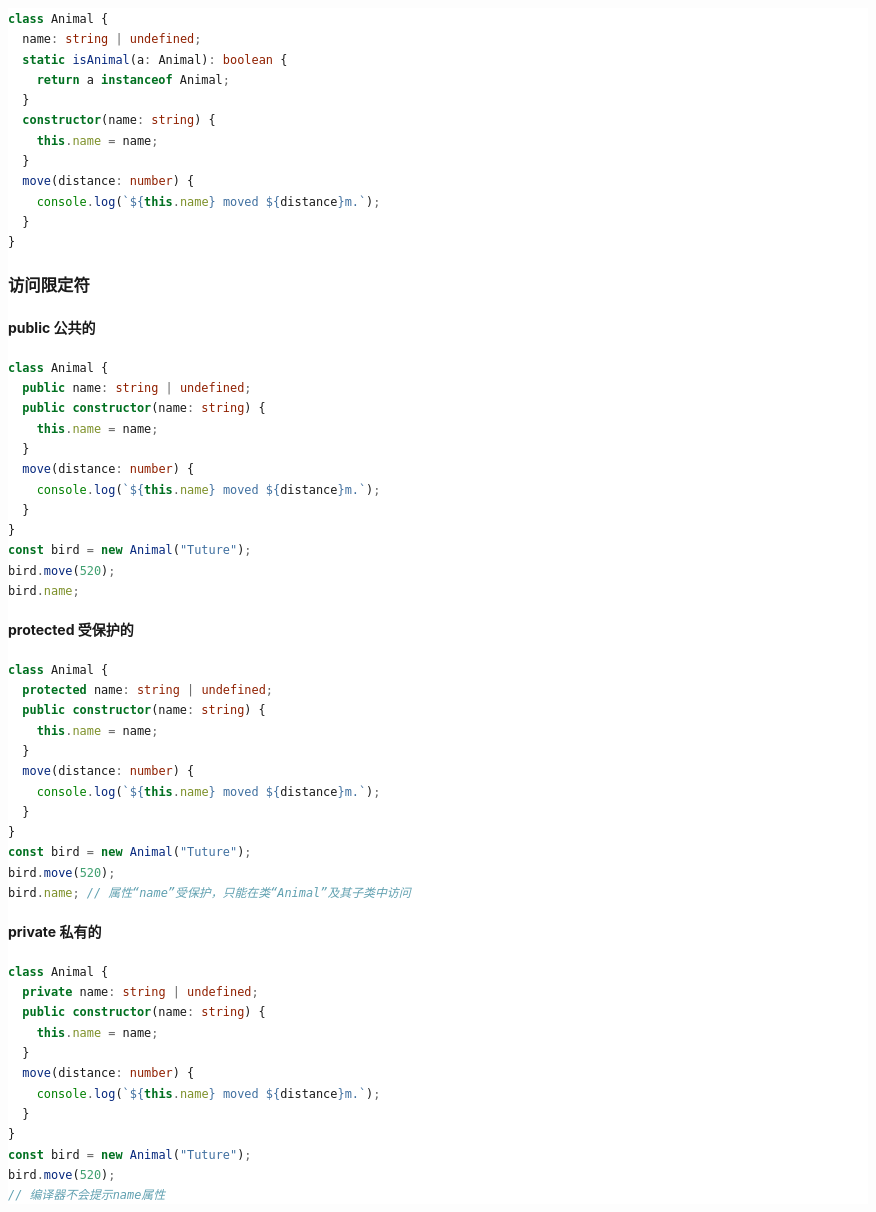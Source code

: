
 ```ts
class Animal {
  name: string | undefined;
  static isAnimal(a: Animal): boolean {
    return a instanceof Animal;
  }
  constructor(name: string) {
    this.name = name;
  }
  move(distance: number) {
    console.log(`${this.name} moved ${distance}m.`);
  }
}
```

### 访问限定符

#### public 公共的

```ts
class Animal {
  public name: string | undefined;
  public constructor(name: string) {
    this.name = name;
  }
  move(distance: number) {
    console.log(`${this.name} moved ${distance}m.`);
  }
}
const bird = new Animal("Tuture");
bird.move(520);
bird.name;
```

#### protected 受保护的

```ts
class Animal {
  protected name: string | undefined;
  public constructor(name: string) {
    this.name = name;
  }
  move(distance: number) {
    console.log(`${this.name} moved ${distance}m.`);
  }
}
const bird = new Animal("Tuture");
bird.move(520);
bird.name; // 属性“name”受保护，只能在类“Animal”及其子类中访问
```

#### private 私有的

```ts
class Animal {
  private name: string | undefined;
  public constructor(name: string) {
    this.name = name;
  }
  move(distance: number) {
    console.log(`${this.name} moved ${distance}m.`);
  }
}
const bird = new Animal("Tuture");
bird.move(520);
// 编译器不会提示name属性
```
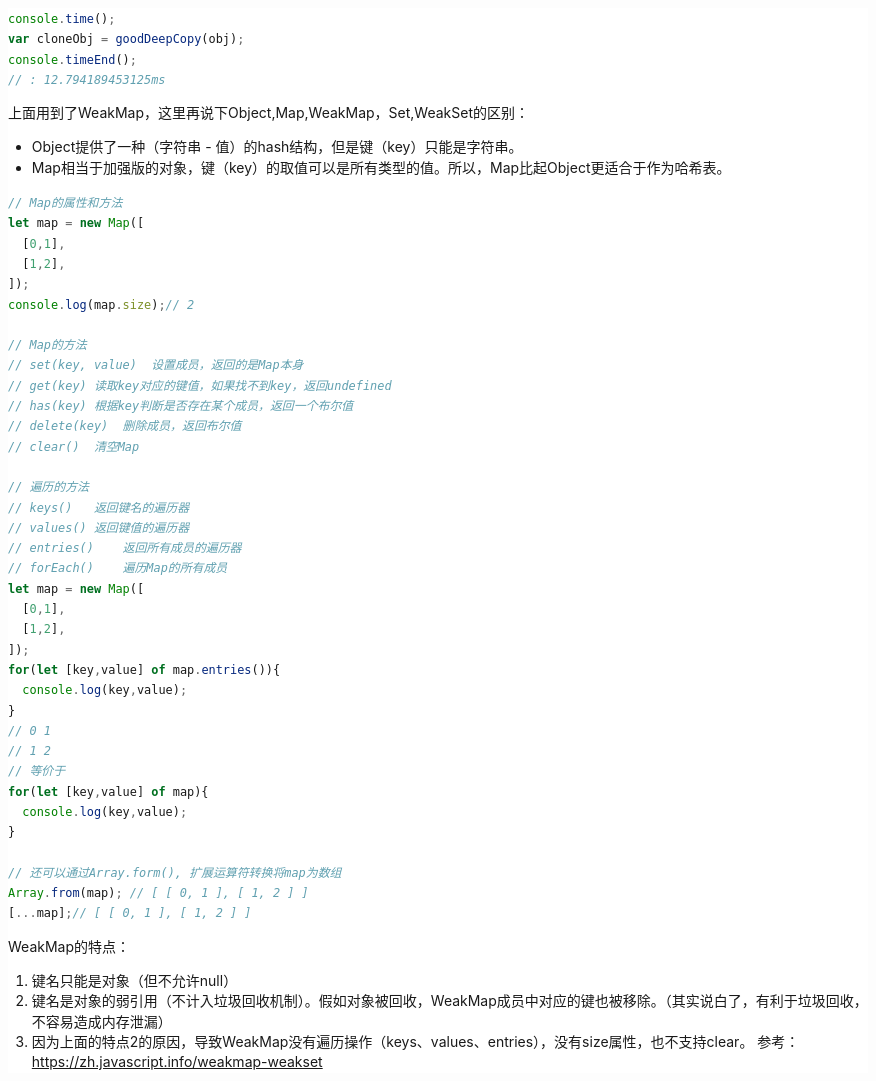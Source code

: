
 ```js
console.time();
var cloneObj = goodDeepCopy(obj);
console.timeEnd();
// : 12.794189453125ms
```

上面用到了WeakMap，这里再说下Object,Map,WeakMap，Set,WeakSet的区别：

- Object提供了一种（字符串 - 值）的hash结构，但是键（key）只能是字符串。
- Map相当于加强版的对象，键（key）的取值可以是所有类型的值。所以，Map比起Object更适合于作为哈希表。

```js
// Map的属性和方法
let map = new Map([
  [0,1],
  [1,2],
]);
console.log(map.size);// 2

// Map的方法
// set(key, value)	设置成员，返回的是Map本身
// get(key)	读取key对应的键值，如果找不到key，返回undefined
// has(key)	根据key判断是否存在某个成员，返回一个布尔值
// delete(key)	删除成员，返回布尔值
// clear()	清空Map

// 遍历的方法
// keys()	返回键名的遍历器
// values()	返回键值的遍历器
// entries()	返回所有成员的遍历器
// forEach()	遍历Map的所有成员
let map = new Map([
  [0,1],
  [1,2],
]);
for(let [key,value] of map.entries()){
  console.log(key,value);
}
// 0 1
// 1 2
// 等价于
for(let [key,value] of map){
  console.log(key,value);
}

// 还可以通过Array.form(), 扩展运算符转换将map为数组
Array.from(map); // [ [ 0, 1 ], [ 1, 2 ] ]
[...map];// [ [ 0, 1 ], [ 1, 2 ] ]
```

WeakMap的特点：

1. 键名只能是对象（但不允许null）
2. 键名是对象的弱引用（不计入垃圾回收机制）。假如对象被回收，WeakMap成员中对应的键也被移除。（其实说白了，有利于垃圾回收，不容易造成内存泄漏）
3. 因为上面的特点2的原因，导致WeakMap没有遍历操作（keys、values、entries），没有size属性，也不支持clear。
参考：https://zh.javascript.info/weakmap-weakset


  [Symbol("1")]: 1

-*-*-

Wherever a picture appears in the material above, skip it and copy the rest without change.

§ **Response for this exercise**
Source code

:
 ```ts
class Animal {
  name: string | undefined;
  static isAnimal(a: Animal): boolean {
    return a instanceof Animal;
  }
  constructor(name: string) {
    this.name = name;
  }
  move(distance: number) {
    console.log(`${this.name} moved ${distance}m.`);
  }
}
```

### 访问限定符

#### public 公共的

```ts
class Animal {
  public name: string | undefined;
  public constructor(name: string) {
    this.name = name;
  }
  move(distance: number) {
    console.log(`${this.name} moved ${distance}m.`);
  }
}
const bird = new Animal("Tuture");
bird.move(520);
bird.name;
```

#### protected 受保护的

```ts
class Animal {
  protected name: string | undefined;
  public constructor(name: string) {
    this.name = name;
  }
  move(distance: number) {
    console.log(`${this.name} moved ${distance}m.`);
  }
}
const bird = new Animal("Tuture");
bird.move(520);
bird.name; // 属性“name”受保护，只能在类“Animal”及其子类中访问
```

#### private 私有的

```ts
class Animal {
  private name: string | undefined;
  public constructor(name: string) {
    this.name = name;
  }
  move(distance: number) {
    console.log(`${this.name} moved ${distance}m.`);
  }
}
const bird = new Animal("Tuture");
bird.move(520);
// 编译器不会提示name属性
```
Source code

:
 ```js
console.time();
var cloneObj = goodDeepCopy(obj);
console.timeEnd();
// : 12.794189453125ms
```

上面用到了WeakMap，这里再说下Object,Map,WeakMap，Set,WeakSet的区别：

- Object提供了一种（字符串 - 值）的hash结构，但是键（key）只能是字符串。
- Map相当于加强版的对象，键（key）的取值可以是所有类型的值。所以，Map比起Object更适合于作为哈希表。

```js
// Map的属性和方法
let map = new Map([
  [0,1],
  [1,2],
]);
console.log(map.size);// 2

// Map的方法
// set(key, value)	设置成员，返回的是Map本身
// get(key)	读取key对应的键值，如果找不到key，返回undefined
// has(key)	根据key判断是否存在某个成员，返回一个布尔值
// delete(key)	删除成员，返回布尔值
// clear()	清空Map

// 遍历的方法
// keys()	返回键名的遍历器
// values()	返回键值的遍历器
// entries()	返回所有成员的遍历器
// forEach()	遍历Map的所有成员
let map = new Map([
  [0,1],
  [1,2],
]);
for(let [key,value] of map.entries()){
  console.log(key,value);
}
// 0 1
// 1 2
// 等价于
for(let [key,value] of map){
  console.log(key,value);
}

// 还可以通过Array.form(), 扩展运算符转换将map为数组
Array.from(map); // [ [ 0, 1 ], [ 1, 2 ] ]
[...map];// [ [ 0, 1 ], [ 1, 2 ] ]
```

WeakMap的特点：

1. 键名只能是对象（但不允许null）
2. 键名是对象的弱引用（不计入垃圾回收机制）。假如对象被回收，WeakMap成员中对应的键也被移除。（其实说白了，有利于垃圾回收，不容易造成内存泄漏）
3. 因为上面的特点2的原因，导致WeakMap没有遍历操作（keys、values、entries），没有size属性，也不支持clear。
参考：https://zh.javascript.info/weakmap-weakset


  [Symbol("1")]: 1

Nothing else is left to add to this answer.